Mingo has been emboldened by the court ruling instead of being reprimanded

Dear Editor,

Once again, Chief Justice (acting) Roxane George-Wiltshire deserves kudos for the speed with which she heard and gave judgment in the matter of the tabulation of the Statements of Polls by the Returning Officer of Region (District) Four Clairmont Mingo. The Chief Justice ruled that the purported declaration of the Region 4 results by the Returning Officer was null and void: Mingo had failed to carry out his statutory duty in the tabulation process set out in the Representation of the People Act. She also ruled that the Guyana Elections Commission (GECOM) cannot declare a final result until the declaration for Region Four is properly done.

The question which persons are asking however is whether Mingo was careless, incompetent, dishonest or compromised , in the several areas of non-compliance by him. Mingo was appointed by GECOM to head the largest electoral district in Guyana and he must be assumed to be fully aware of his statutory powers and duties. That should take care of the question of carelessness and incompetence. Dishonesty goes to the difficult question of intent while compromise is one of facts, one of which was Mingo’s asking an APNU+AFC representative to sign alongside him on a Declaration.

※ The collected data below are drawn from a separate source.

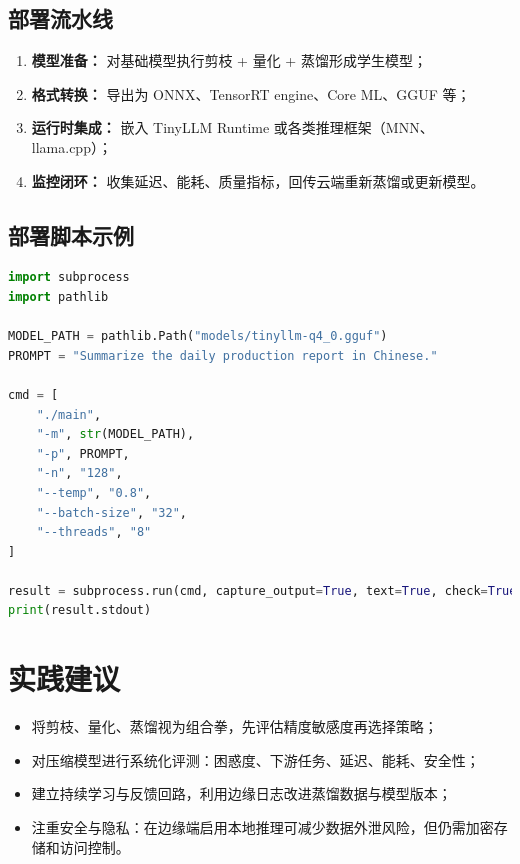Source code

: \documentclass[UTF8,zihao=-4]{ctexart}
\begin{document}
\subsection{部署流水线}
\begin{enumerate}
  \item \textbf{模型准备：} 对基础模型执行剪枝 + 量化 + 蒸馏形成学生模型；
  \item \textbf{格式转换：} 导出为 ONNX、TensorRT engine、Core ML、GGUF 等；
  \item \textbf{运行时集成：} 嵌入 TinyLLM Runtime 或各类推理框架（MNN、llama.cpp）；
  \item \textbf{监控闭环：} 收集延迟、能耗、质量指标，回传云端重新蒸馏或更新模型。
\end{enumerate}

\subsection{部署脚本示例}
\begin{lstlisting}[language=Python,caption={使用 llama.cpp 推理量化模型}]
import subprocess
import pathlib

MODEL_PATH = pathlib.Path("models/tinyllm-q4_0.gguf")
PROMPT = "Summarize the daily production report in Chinese."

cmd = [
    "./main",
    "-m", str(MODEL_PATH),
    "-p", PROMPT,
    "-n", "128",
    "--temp", "0.8",
    "--batch-size", "32",
    "--threads", "8"
]

result = subprocess.run(cmd, capture_output=True, text=True, check=True)
print(result.stdout)
\end{lstlisting}

\section*{实践建议}
\begin{itemize}
  \item 将剪枝、量化、蒸馏视为组合拳，先评估精度敏感度再选择策略；
  \item 对压缩模型进行系统化评测：困惑度、下游任务、延迟、能耗、安全性；
  \item 建立持续学习与反馈回路，利用边缘日志改进蒸馏数据与模型版本；
  \item 注重安全与隐私：在边缘端启用本地推理可减少数据外泄风险，但仍需加密存储和访问控制。
\end{itemize}
\end{document}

Many persons believe that Mingo knowingly violated the Represen-tation of the People Act with the improper motive of helping the APNU+AFC. What the Court has done is apply a narrow interpretation of the law while emphasising Mingo’s almost unlimited powers. Powers carry with them corresponding duties but it is now left entirely to the same man who grossly violated the law to control the restarted process. I was disappointed that the Court did not see it fit to give Mingo even a rap on his knuckle for his unlawful action which has placed this country’s democracy in jeopardy, its people in danger and its economy in downturn. The consequences of his actions are simply incalculable.

It is a matter of public knowledge that GECOM, of which Mingo is a senior officer, ordered the vacating of the building which compromised the chain of custody of the Statements of Poll for the District. Yet, Mingo has the exclusive power to determine the process he will use, whether he needs to start the process afresh or resume from the point where GECOM had agreed as many as 40% of the Statements of Poll with all parties and observers present. Worse yet, Mingo seems able to decide that he and he alone will decide whether he will use the spreadsheet that by all accounts was so flawed that the Chief Election Officer had to admit to a substantial error rate.  I would not be surprised if Mingo sees this as licence to do as he pleases, if not quite repeat his performance at the first aborted attempt.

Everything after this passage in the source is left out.